Friday, December 7, 2018

Kids Are Sinners, And So Are We

Last week, I shared some ideas with you about involving children in corporate worship. You can read that post HERE. This is still an area that I am learning and growing in and so I appreciated the positive feedback from that post; I'm thankful to the Lord that it was an encouragement to many of you. 



I mentioned in that previous blog post that I was going to move on to discuss ways to train our children in worshiping the Lord in our homes. But before I do that, I wanted to take a quick detour. I felt that the Lord brought this to my heart, and I wanted to share it with you all. 

There are times that despite our best intentions and efforts, our kids don't cooperate. To put it frankly, they don't want to worship. 

And there are times, to put it frankly again, that it's not a problem with our kids, but with ourselves--with our own attitudes, lack of obedience to the Lord, failure to realize something that the Lord is showing us--and this is reflected in the attitudes/reactions of our children.

We are sinners. Our kids are sinners. We are all in need of help from a merciful Savior.

We need Him to teach us how to worship. We need Him to change us, to adjust our attitudes and habits, to teach us and to reveal new attitudes and habits to us. We need Him to show us how to daily lead our children through our actions in sometimes quiet, sometimes more visible or audible worship of Him. 
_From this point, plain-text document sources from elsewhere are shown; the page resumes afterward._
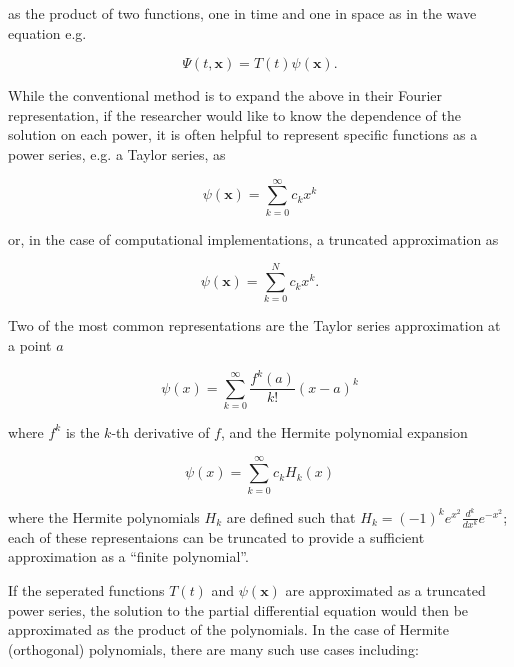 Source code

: \documentclass{article}
\renewcommand{\_}{\ifincsname_\else\legacyunderscore\fi}
\begin{document}
    as the product of two functions, one in time and one in space as in the wave equation e.g.

    \begin{equation}
        \Psi(t, \mathbf{x}) = T(t) \psi(\mathbf{x}).
    \end{equation}

    While the conventional method is to expand the above in their Fourier representation, if the researcher would like to know the dependence of the solution on each power, it is often helpful to represent specific functions as a power series, e.g. a Taylor series, as

    \begin{equation}
        \psi(\mathbf{x}) = \sum_{k = 0}^{\infty} c_k x^k
    \end{equation}

    or, in the case of computational implementations, a truncated approximation as 

    \begin{equation}
        \psi(\mathbf{x}) = \sum_{k = 0}^{N} c_k x^k.
    \end{equation}

    Two of the most common representations are the Taylor series approximation at a point $a$
    
    \begin{equation}
        \psi(x) = \sum_{k = 0}^{\infty} \frac{f^k(a)}{k!} (x - a)^k
    \end{equation}

    where $f^k$ is the $k$-th derivative of $f$, and the Hermite polynomial expansion

    \begin{equation}
        \psi(x) = \sum_{k = 0}^{\infty} c_k H_k(x)
    \end{equation}

    where the Hermite polynomials $H_k$ are defined such that $H_k = (-1)^k e^{x^2} \frac{d^k}{dx^k} e^{-x^2}$; each of these representaions can be truncated to provide a sufficient approximation as a ``finite polynomial''.

    If the seperated functions $T(t)$ and $\psi(\mathbf{x})$ are approximated as a truncated power series, the solution to the partial differential equation would then be approximated as the product of the polynomials.  In the case of Hermite (orthogonal) polynomials, there are many such use cases including:
                
\end{document}
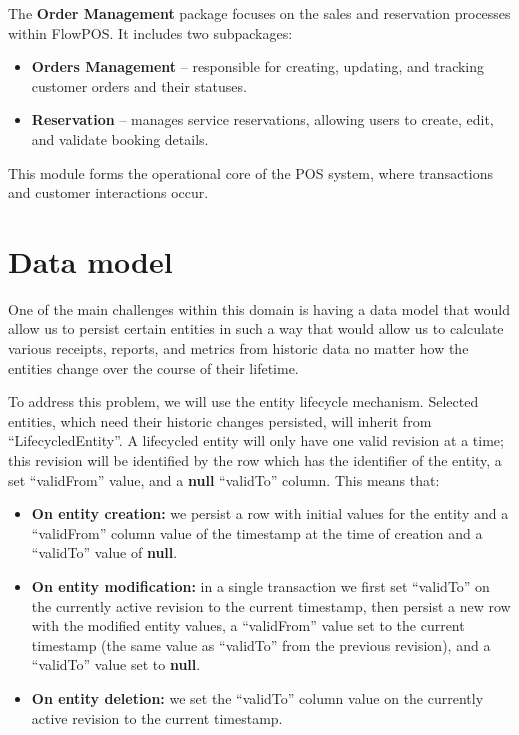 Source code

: \documentclass[11pt,a4paper,pdftex]{article}
\begin{document}
The \textbf{Order Management} package focuses on the sales and reservation processes within FlowPOS. 
It includes two subpackages:
\begin{itemize}
    \item \textbf{Orders Management} – responsible for creating, updating, and tracking customer orders and their statuses.
    \item \textbf{Reservation} – manages service reservations, allowing users to create, edit, and validate booking details.
\end{itemize}
This module forms the operational core of the POS system, where transactions and customer interactions occur.
%    
\section{Data model}
One of the main challenges within this domain is having a data model that would allow us to persist certain entities in such a way that would allow us to calculate various receipts, reports, and metrics from historic data no matter how the entities change over the course of their lifetime.

To address this problem, we will use the entity lifecycle mechanism. Selected entities, which need their historic changes persisted, will inherit from \enquote{LifecycledEntity}. A lifecycled entity will only have one valid revision at a time; this revision will be identified by the row which has the identifier of the entity, a set \enquote{validFrom} value, and a \textbf{null} \enquote{validTo} column. This means that:
\begin{itemize}
    \item \textbf{On entity creation:} we persist a row with initial values for the entity and a \enquote{validFrom} column value of the timestamp at the time of creation and a \enquote{validTo} value of \textbf{null}.
    \item \textbf{On entity modification:} in a single transaction we first set \enquote{validTo} on the currently active revision to the current timestamp, then persist a new row with the modified entity values, a \enquote{validFrom} value set to the current timestamp (the same value as \enquote{validTo} from the previous revision), and a \enquote{validTo} value set to \textbf{null}.
    \item \textbf{On entity deletion:} we set the \enquote{validTo} column value on the currently active revision to the current timestamp.
\end{itemize}
\end{document}
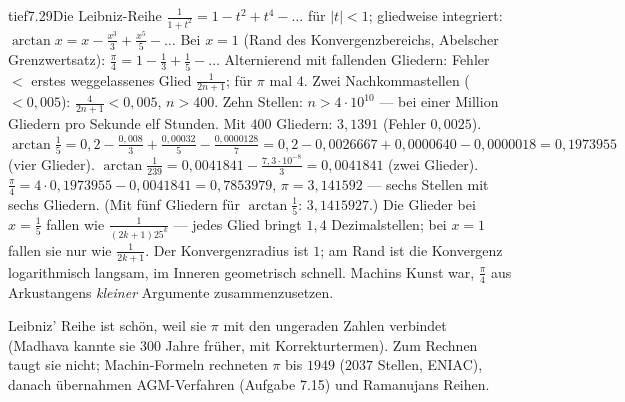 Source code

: \begin{loesungkarte}{tief}{7.29}{Die Leibniz-Reihe}
$\frac1{1 + t^{2}} = 1 - t^{2} + t^{4} - \dots$ für $|t| < 1$; gliedweise integriert: $\arctan x = x - \frac{x^{3}}3 + \frac{x^{5}}5 - \dots$ Bei $x = 1$ (Rand des Konvergenzbereichs, Abelscher Grenzwertsatz): $\frac\pi4 = 1 - \frac13 + \frac15 - \dots$
Alternierend mit fallenden Gliedern: Fehler $< $ erstes weggelassenes Glied $\frac1{2n + 1}$; für $\pi$ mal $4$. Zwei Nachkommastellen ($< 0{,}005$): $\frac4{2n + 1} < 0{,}005$, $n > 400$. Zehn Stellen: $n > 4\cdot10^{10}$ --- bei einer Million Gliedern pro Sekunde elf Stunden. Mit $400$ Gliedern: $3{,}1391$ (Fehler $0{,}0025$). \checkmark
{}
$\arctan\frac15 = 0{,}2 - \frac{0{,}008}3 + \frac{0{,}00032}5 - \frac{0{,}0000128}7 = 0{,}2 - 0{,}0026667 + 0{,}0000640 - 0{,}0000018 = 0{,}1973955$ (vier Glieder). $\arctan\frac1{239} = 0{,}0041841 - \frac{7{,}3\cdot10^{-8}}3 = 0{,}0041841$ (zwei Glieder). $\frac\pi4 = 4\cdot0{,}1973955 - 0{,}0041841 = 0{,}7853979$, $\pi = 3{,}141592$ --- sechs Stellen mit sechs Gliedern. (Mit fünf Gliedern für $\arctan\frac15$: $3{,}1415927$.)
Die Glieder bei $x = \frac15$ fallen wie $\frac1{(2k + 1)25^{k}}$ --- jedes Glied bringt $1{,}4$ Dezimalstellen; bei $x = 1$ fallen sie nur wie $\frac1{2k + 1}$. Der Konvergenzradius ist $1$; am Rand ist die Konvergenz logarithmisch langsam, im Inneren geometrisch schnell. Machins Kunst war, $\frac\pi4$ aus Arkustangens \emph{kleiner} Argumente zusammenzusetzen.
\begin{mitnehmen}\kastentext
Leibniz' Reihe ist schön, weil sie $\pi$ mit den ungeraden Zahlen verbindet (Madhava kannte sie $300$ Jahre früher, mit Korrekturtermen). Zum Rechnen taugt sie nicht; Machin-Formeln rechneten $\pi$ bis $1949$ ($2037$ Stellen, ENIAC), danach übernahmen AGM-Verfahren (Aufgabe 7.15) und Ramanujans Reihen.
\end{mitnehmen}
\end{loesungkarte}

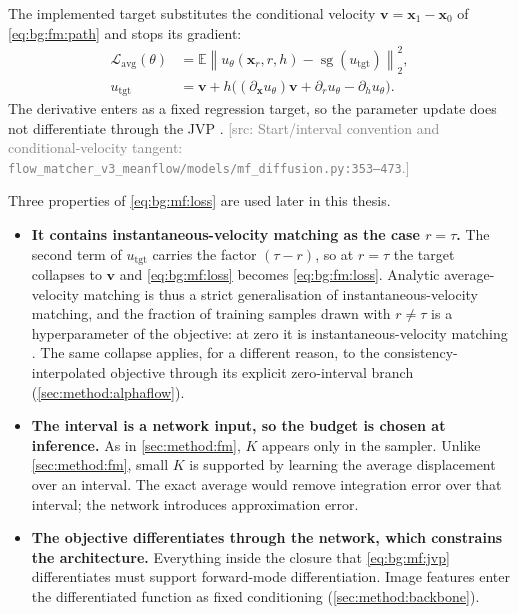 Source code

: \documentclass[headsepline,footsepline,footinclude=false,oneside,fontsize=11pt,paper=a4,listof=totoc,bibliography=totoc]{scrbook}
\theoremstyle{definition}
\theoremstyle{plain}
\theoremstyle{remark}
\newcommand{\vect}[1]{\boldsymbol{#1}}
\newcommand{\sidx}[1]{_{\textrm{#1}}}
\newcommand{\E}{\mathbb{E}}                    %
\newcommand{\sg}{\operatorname{sg}}            %
\newcommand{\afield}{u}                        %
\newcommand{\ftime}{\tau}                      %
\newcommand{\nfe}{K}                           %
\newif\ifsubmission
\newcommand{\srcnote}[1]{\ifsubmission\else\textcolor{gray}{\footnotesize\textsf{[src: #1]}}\fi}
\begin{document}
The implemented target substitutes the conditional velocity
$\vect{v}=\vect{x}_{1}-\vect{x}_{0}$ of \eqref{eq:bg:fm:path} and stops its gradient:
\begin{equation}\label{eq:bg:mf:loss}
\begin{aligned}
  \mathcal{L}\sidx{avg}(\theta)
    &=\E\left\|\afield_{\theta}(\vect{x}_{r},r,h)
           -\sg(\afield\sidx{tgt})\right\|_{2}^{2},\\
  \afield\sidx{tgt}
    &=\vect{v}+h\big((\partial_{\vect{x}}\afield_{\theta})\vect{v}
                     +\partial_{r}\afield_{\theta}-\partial_{h}\afield_{\theta}\big).
\end{aligned}
\end{equation}
The derivative enters as a fixed regression target, so the parameter update does not differentiate
through the JVP \parencite[Eqs.~(7)--(11)]{geng2025meanflow}.
\srcnote{Start/interval convention and conditional-velocity tangent:
\texttt{flow\_matcher\_v3\_meanflow/models/mf\_diffusion.py:353--473}.}

Three properties of \eqref{eq:bg:mf:loss} are used later in this thesis.

\begin{itemize}
  \item \textbf{It contains instantaneous-velocity matching as the case $r = \ftime$.} The second term of
    $\afield\sidx{tgt}$ carries the factor $(\ftime-r)$, so at $r=\ftime$ the target collapses to
    $\vect{v}$ and \eqref{eq:bg:mf:loss} becomes \eqref{eq:bg:fm:loss}. Analytic
    average-velocity matching is thus a strict generalisation of instantaneous-velocity matching, and the fraction of training
    samples drawn with $r \neq \ftime$ is a hyperparameter of the objective: at zero it is
    instantaneous-velocity matching
    \parencite[Tab.~1a]{geng2025meanflow}. The same collapse applies, for a different reason, to the
    consistency-interpolated objective through its explicit zero-interval branch
    (\autoref{sec:method:alphaflow}).
  \item \textbf{The interval is a network input, so the budget is chosen at inference.} As in
    \autoref{sec:method:fm}, $\nfe$ appears only in the sampler. Unlike \autoref{sec:method:fm}, small $\nfe$ is
    supported by learning the average displacement over an interval. The exact average would
    remove integration error over that interval; the network introduces approximation error.
  \item \textbf{The objective differentiates through the network, which constrains the
    architecture.} Everything inside the closure that \eqref{eq:bg:mf:jvp} differentiates must
    support forward-mode differentiation. Image features enter the differentiated function as
    fixed conditioning (\autoref{sec:method:backbone}).
\end{itemize}
\end{document}
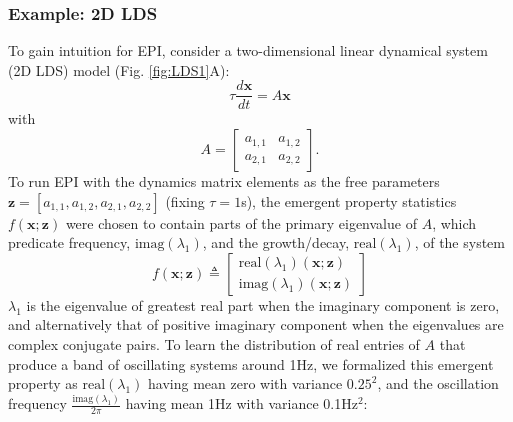 \documentclass[11pt]{article}
\begin{document}
\subsubsection{Example: 2D LDS}\label{methods_2DLDS}
To gain intuition for EPI, consider a two-dimensional linear dynamical system (2D LDS) model (Fig. \ref{fig:LDS1}A):
\begin{equation} 
\tau \frac{d\mathbf{x}}{dt} = A\mathbf{x}
\end{equation}
with
\begin{equation}
A = \begin{bmatrix} a_{1,1} & a_{1,2} \\ a_{2,1} & a_{2,2} \end{bmatrix}.
\end{equation}
To run EPI with the dynamics matrix elements as the free parameters $\mathbf{z} = [ a_{1,1}, a_{1,2}, a_{2,1}, a_{2,2}]$ (fixing $\tau=1$s), the emergent property statistics $f(\mathbf{x}; \mathbf{z})$ were chosen to contain parts of the primary eigenvalue of $A$, which predicate frequency, $\text{imag}(\lambda_1)$, and the growth/decay, $\text{real}(\lambda_1)$, of the system
\begin{equation}
f(\mathbf{x}; \mathbf{z}) \triangleq \begin{bmatrix} \text{real}(\lambda_1)(\mathbf{x}; \mathbf{z}) \\ \text{imag}(\lambda_1)(\mathbf{x}; \mathbf{z}) \end{bmatrix}
\end{equation}
$\lambda_1$ is the eigenvalue of greatest real part when the imaginary component is zero, and alternatively that of positive imaginary component when the eigenvalues are complex conjugate pairs.  
To learn the distribution of real entries of $A$ that produce a band of oscillating systems around 1Hz, we formalized this emergent property as $\text{real}(\lambda_1)$ having mean zero with variance $0.25^2$, and the oscillation frequency $\frac{\text{imag}(\lambda_1)}{2 \pi}$ having mean 1Hz with variance 0.1Hz$^2$:
\end{document}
But we struggle with this as sinners. Other attitudes and actions come in--attitudes not born of His Spirit. We get busy and tired. We replace worship with other things and place the Lord on the "back burner" of our lives. This is so easy to do. 

And sometimes as believers we leave it right there. 

We are sinners; our kids are sinners--oh well; we'll never "get it right" here on this earth so why put in such an effort? Just let things flow; just go with it--it will all work itself out in the end. 

Or there is the attitude of "messy grace" which is so prevalent in the church today. I have no problem with the concept itself--but I do think that we need to start taking the grace and cleaning up the mess! Our kids are naughty--our kids are not naturally worshipers, they are sinners like us; ok--don't ultimately laugh it off, don't take it lightly--deal with it by the grace of God so that our lives and the lives of our family may bring greater glory to Him.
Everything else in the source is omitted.